[sheepdog-users] stability and architecture

Mon Feb 2 07:25:10 CET 2015

On Wed, Jan 14, 2015 at 10:58:12AM +0100, Corin Langosch wrote:
> Hi guys,
> 
> I'm thinking about switchting from ceph to sheepdog for backend storage of my vms. My main reasons are erasure coding
> support and local caching. I setup a test cluster (9.1 compiled from sources with zookeeper) of 6 machines, each having
> 1TB of sdd storage for sheepdog. Would you generally recommand using it in a production system with several hundrets of vms?
> 
> I noticed when killing the local sheep process (gateway) it kills all attached qemus. Is this desired behavior or is
> just "proper" connection handling (ex. reconnect on failure) not implemented yet? Should rolling upgrades of sheepdog
> without downtime/ restart of vms be possible?

Auto-reconnect is supported in newer QEMU via sheepdog block driver.
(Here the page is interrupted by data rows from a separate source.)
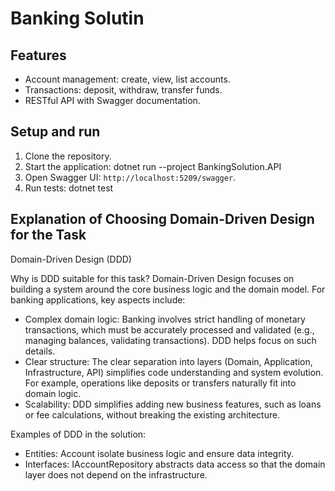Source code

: # Banking Solutin

## Features
- Account management: create, view, list accounts.
- Transactions: deposit, withdraw, transfer funds.
- RESTful API with Swagger documentation.

## Setup and run
1. Clone the repository.
2. Start the application:
dotnet run --project BankingSolution.API
3. Open Swagger UI: `http://localhost:5209/swagger`.
4. Run tests:
dotnet test

## Explanation of Choosing Domain-Driven Design for the Task
Domain-Driven Design (DDD)

Why is DDD suitable for this task?
Domain-Driven Design focuses on building a system around the core business logic and the domain model. For banking applications, key aspects include:

- Complex domain logic: Banking involves strict handling of monetary transactions, which must be accurately processed and validated (e.g., managing balances, validating transactions). DDD helps focus on such details.
- Clear structure: The clear separation into layers (Domain, Application, Infrastructure, API) simplifies code understanding and system evolution. For example, operations like deposits or transfers naturally fit into domain logic.
- Scalability: DDD simplifies adding new business features, such as loans or fee calculations, without breaking the existing architecture.

Examples of DDD in the solution:

- Entities: Account isolate business logic and ensure data integrity.
- Interfaces: IAccountRepository abstracts data access so that the domain layer does not depend on the infrastructure.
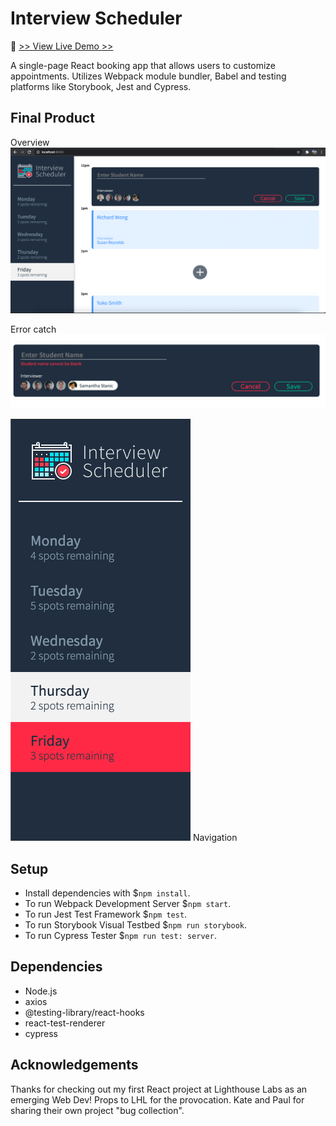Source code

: # Interview Scheduler

📆 [>> View Live Demo >>](a-scheduler-lhl.netlify.app)

A single-page React booking app that allows users to customize appointments. Utilizes Webpack module bundler, Babel and testing platforms like Storybook, Jest and Cypress.

## Final Product

Overview
!["Booking Booked Open"](https://github.com/MrinalN/scheduler/blob/master/docs/BookingOpenBooked.png?raw=true)
 

Error catch
!["Managing prompts"](https://github.com/MrinalN/scheduler/blob/master/docs/BookingState.png?raw=true)


!["Navigation"](https://github.com/MrinalN/scheduler/blob/master/docs/Navigation.png?raw=true)
Navigation

## Setup
- Install dependencies with $`npm install`.
- To run Webpack Development Server $`npm start`.
- To run Jest Test Framework $`npm test`.
- To run Storybook Visual Testbed $`npm run storybook`.
- To run Cypress Tester $`npm run test: server`.

## Dependencies

- Node.js
- axios
- @testing-library/react-hooks
- react-test-renderer
- cypress

## Acknowledgements

Thanks for checking out my first React project at Lighthouse Labs as an emerging Web Dev! Props to LHL for the provocation. Kate and Paul for sharing their own project "bug collection".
You seem
test the old QEMU.

> 
> As for monitoring, how can I get the cluster "health", something linke "ceph health" or "ceph -w" outputs? So basically
> which nodes are down and- how many (which) objects need recovery? I guess the first one could not be output as there's
> not such concept of "registered" nodes as ceph has?

Online health check was discussed in the past but no further actions to make it
happen.

> Does sheepdog provide periodic data integrity checking (scrubbing/ deep scrubbing) or is it planned? Is data integrity
> checked when objects are assembled from their individual chunks?
> 
> If I understand correctly sheepdog is distributing an image to any number of nodes. So if I have 1000 nodes parts of the
> image can be on up to 1000 nodes (not very likely but you get the point). Now if I have 4:2 redundancy only 2 of these
> 1000 nodes are allowed to fail so that the image is still accessible. Is there any way to limit the number of nodes used
> for an image? For example limit an image to 100 nodes, to reduce the possiblilty of failure/ downtime?
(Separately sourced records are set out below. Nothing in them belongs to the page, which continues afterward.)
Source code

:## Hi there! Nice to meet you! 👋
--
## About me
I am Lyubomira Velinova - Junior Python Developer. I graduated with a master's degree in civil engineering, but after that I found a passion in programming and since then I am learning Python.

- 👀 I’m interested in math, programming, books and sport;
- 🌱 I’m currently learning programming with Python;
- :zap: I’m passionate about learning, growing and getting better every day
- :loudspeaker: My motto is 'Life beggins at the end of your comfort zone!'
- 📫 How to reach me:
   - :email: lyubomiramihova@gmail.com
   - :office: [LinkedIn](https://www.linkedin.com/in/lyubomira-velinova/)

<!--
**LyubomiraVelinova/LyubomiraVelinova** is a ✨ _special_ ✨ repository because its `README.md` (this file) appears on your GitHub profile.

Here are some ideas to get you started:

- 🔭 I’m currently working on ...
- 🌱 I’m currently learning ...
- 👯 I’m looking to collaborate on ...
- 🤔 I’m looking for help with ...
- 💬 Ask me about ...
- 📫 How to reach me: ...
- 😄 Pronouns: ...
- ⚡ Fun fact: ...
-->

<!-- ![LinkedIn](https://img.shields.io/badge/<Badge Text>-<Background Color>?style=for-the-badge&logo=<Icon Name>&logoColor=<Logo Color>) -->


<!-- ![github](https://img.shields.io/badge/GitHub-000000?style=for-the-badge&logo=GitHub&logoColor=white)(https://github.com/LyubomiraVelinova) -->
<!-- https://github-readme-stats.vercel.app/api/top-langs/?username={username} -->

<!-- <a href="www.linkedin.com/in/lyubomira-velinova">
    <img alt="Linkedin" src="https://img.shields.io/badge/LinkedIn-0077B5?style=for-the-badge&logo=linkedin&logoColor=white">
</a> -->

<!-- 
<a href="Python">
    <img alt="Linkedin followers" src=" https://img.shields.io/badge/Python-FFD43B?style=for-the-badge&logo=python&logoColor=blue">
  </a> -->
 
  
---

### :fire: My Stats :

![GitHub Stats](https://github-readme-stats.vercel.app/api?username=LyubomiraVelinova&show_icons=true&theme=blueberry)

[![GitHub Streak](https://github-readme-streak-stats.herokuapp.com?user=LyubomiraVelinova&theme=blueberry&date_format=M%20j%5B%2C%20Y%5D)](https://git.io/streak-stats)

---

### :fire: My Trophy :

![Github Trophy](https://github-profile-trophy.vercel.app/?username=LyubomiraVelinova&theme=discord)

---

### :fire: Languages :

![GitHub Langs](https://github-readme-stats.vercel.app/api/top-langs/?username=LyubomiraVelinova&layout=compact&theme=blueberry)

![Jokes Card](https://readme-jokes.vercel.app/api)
Why not set up more than one sheepdog cluster so that you can put the desired
number of nodes in a single cluster?

> Afaik sheepdog uses the consistend hashing algorithm to choose which node should contains which parts of an image.
> Inside the node the same is done for the individual disks (in case of multiple disks per sheep setup). I wonder how
> sheepdog handles different disk sizes here? What happens if a disk runs full (because of non-equal distribution of the
> data for example) - is sheepdog able put the data on a different disk/node or will the image be unavailable for
> write-access?

We try our best to balance the disks. If one of your disks is full, either it is
a bug or a warning that you need more nodes to add in.

> Is there somewhere a detailed description on how sheepdog ensures not old data is read in case of node failure, network
> partitioning etc.? So basically a technical descriptions on what sheepdog does when nodes enter/leave the cluster.
> 
> Thank you a lot in advance.

Umm, I hope someday we have it, the technical white paper.

Thanks
Yuan